Material for the task ▸
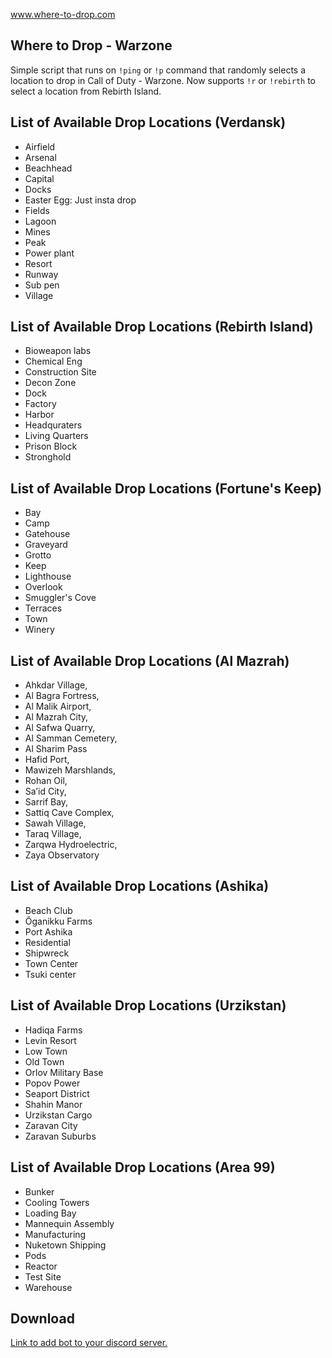 www.where-to-drop.com

## Where to Drop - Warzone

Simple script that runs on `!ping` or `!p` command that randomly selects a location to drop in Call of Duty - Warzone. Now supports `!r` or `!rebirth` to select a location from Rebirth Island.

## List of Available Drop Locations (Verdansk)
- Airfield
- Arsenal
- Beachhead
- Capital
- Docks
- Easter Egg: Just insta drop
- Fields
- Lagoon
- Mines
- Peak
- Power plant
- Resort
- Runway
- Sub pen
- Village

## List of Available Drop Locations (Rebirth Island)

- Bioweapon labs
- Chemical Eng
- Construction Site
- Decon Zone
- Dock
- Factory
- Harbor
- Headquraters
- Living Quarters
- Prison Block
- Stronghold

## List of Available Drop Locations (Fortune's Keep)

- Bay
- Camp
- Gatehouse
- Graveyard
- Grotto
- Keep
- Lighthouse
- Overlook
- Smuggler's Cove
- Terraces
- Town
- Winery

## List of Available Drop Locations (Al Mazrah)
- Ahkdar Village, 
- Al Bagra Fortress,
- Al Malik Airport,
- Al Mazrah City,
- Al Safwa Quarry,
- Al Samman Cemetery,
- Al Sharim Pass
- Hafid Port,
- Mawizeh Marshlands,
- Rohan Oil,
- Sa’id City,
- Sarrif Bay,
- Sattiq Cave Complex,
- Sawah Village,
- Taraq Village,
- Zarqwa Hydroelectric,
- Zaya Observatory

## List of Available Drop Locations (Ashika)
- Beach Club
- Ōganikku Farms
- Port Ashika
- Residential
- Shipwreck
- Town Center
- Tsuki center

## List of Available Drop Locations (Urzikstan)
- Hadiqa Farms
- Levin Resort
- Low Town
- Old Town
- Orlov Military Base
- Popov Power
- Seaport District
- Shahin Manor
- Urzikstan Cargo
- Zaravan City
- Zaravan Suburbs

## List of Available Drop Locations (Area 99)
- Bunker
- Cooling Towers
- Loading Bay
- Mannequin Assembly
- Manufacturing
- Nuketown Shipping
- Pods
- Reactor
- Test Site
- Warehouse

## Download

[Link to add bot to your discord server.](https://discordapp.com/oauth2/authorize?client_id=704184701115695165&scope=bot&permissions=5120)
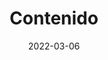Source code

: ---
title: "Contenido"
date: 2022-03-06
layout: "archives"
slug: "archives"
menu:
    main:
        weight: 2
        params: 
            icon: archives
---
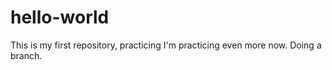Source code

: # hello-world
This is my first repository, practicing
I'm practicing even more now. Doing a branch.
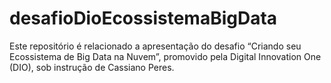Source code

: # desafioDioEcossistemaBigData
Este repositório é relacionado a apresentação do desafio “Criando seu Ecossistema de Big Data na Nuvem”, promovido pela Digital Innovation One (DIO), sob instrução de Cassiano Peres.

What is expected ▸ This exercise asks for the data above to be given again exactly, without pictures.

Result of the exercise ▸
 www.where-to-drop.com

## Where to Drop - Warzone

Simple script that runs on `!ping` or `!p` command that randomly selects a location to drop in Call of Duty - Warzone. Now supports `!r` or `!rebirth` to select a location from Rebirth Island.

## List of Available Drop Locations (Verdansk)
- Airfield
- Arsenal
- Beachhead
- Capital
- Docks
- Easter Egg: Just insta drop
- Fields
- Lagoon
- Mines
- Peak
- Power plant
- Resort
- Runway
- Sub pen
- Village

## List of Available Drop Locations (Rebirth Island)

- Bioweapon labs
- Chemical Eng
- Construction Site
- Decon Zone
- Dock
- Factory
- Harbor
- Headquraters
- Living Quarters
- Prison Block
- Stronghold

## List of Available Drop Locations (Fortune's Keep)

- Bay
- Camp
- Gatehouse
- Graveyard
- Grotto
- Keep
- Lighthouse
- Overlook
- Smuggler's Cove
- Terraces
- Town
- Winery

## List of Available Drop Locations (Al Mazrah)
- Ahkdar Village, 
- Al Bagra Fortress,
- Al Malik Airport,
- Al Mazrah City,
- Al Safwa Quarry,
- Al Samman Cemetery,
- Al Sharim Pass
- Hafid Port,
- Mawizeh Marshlands,
- Rohan Oil,
- Sa’id City,
- Sarrif Bay,
- Sattiq Cave Complex,
- Sawah Village,
- Taraq Village,
- Zarqwa Hydroelectric,
- Zaya Observatory

## List of Available Drop Locations (Ashika)
- Beach Club
- Ōganikku Farms
- Port Ashika
- Residential
- Shipwreck
- Town Center
- Tsuki center

## List of Available Drop Locations (Urzikstan)
- Hadiqa Farms
- Levin Resort
- Low Town
- Old Town
- Orlov Military Base
- Popov Power
- Seaport District
- Shahin Manor
- Urzikstan Cargo
- Zaravan City
- Zaravan Suburbs

## List of Available Drop Locations (Area 99)
- Bunker
- Cooling Towers
- Loading Bay
- Mannequin Assembly
- Manufacturing
- Nuketown Shipping
- Pods
- Reactor
- Test Site
- Warehouse

## Download

[Link to add bot to your discord server.](https://discordapp.com/oauth2/authorize?client_id=704184701115695165&scope=bot&permissions=5120)
Source code

: ---
title: "Contenido"
date: 2022-03-06
layout: "archives"
slug: "archives"
menu:
    main:
        weight: 2
        params: 
            icon: archives
---
Source code

: # hello-world
This is my first repository, practicing
I'm practicing even more now. Doing a branch.
Source code

: # desafioDioEcossistemaBigData
Este repositório é relacionado a apresentação do desafio “Criando seu Ecossistema de Big Data na Nuvem”, promovido pela Digital Innovation One (DIO), sob instrução de Cassiano Peres.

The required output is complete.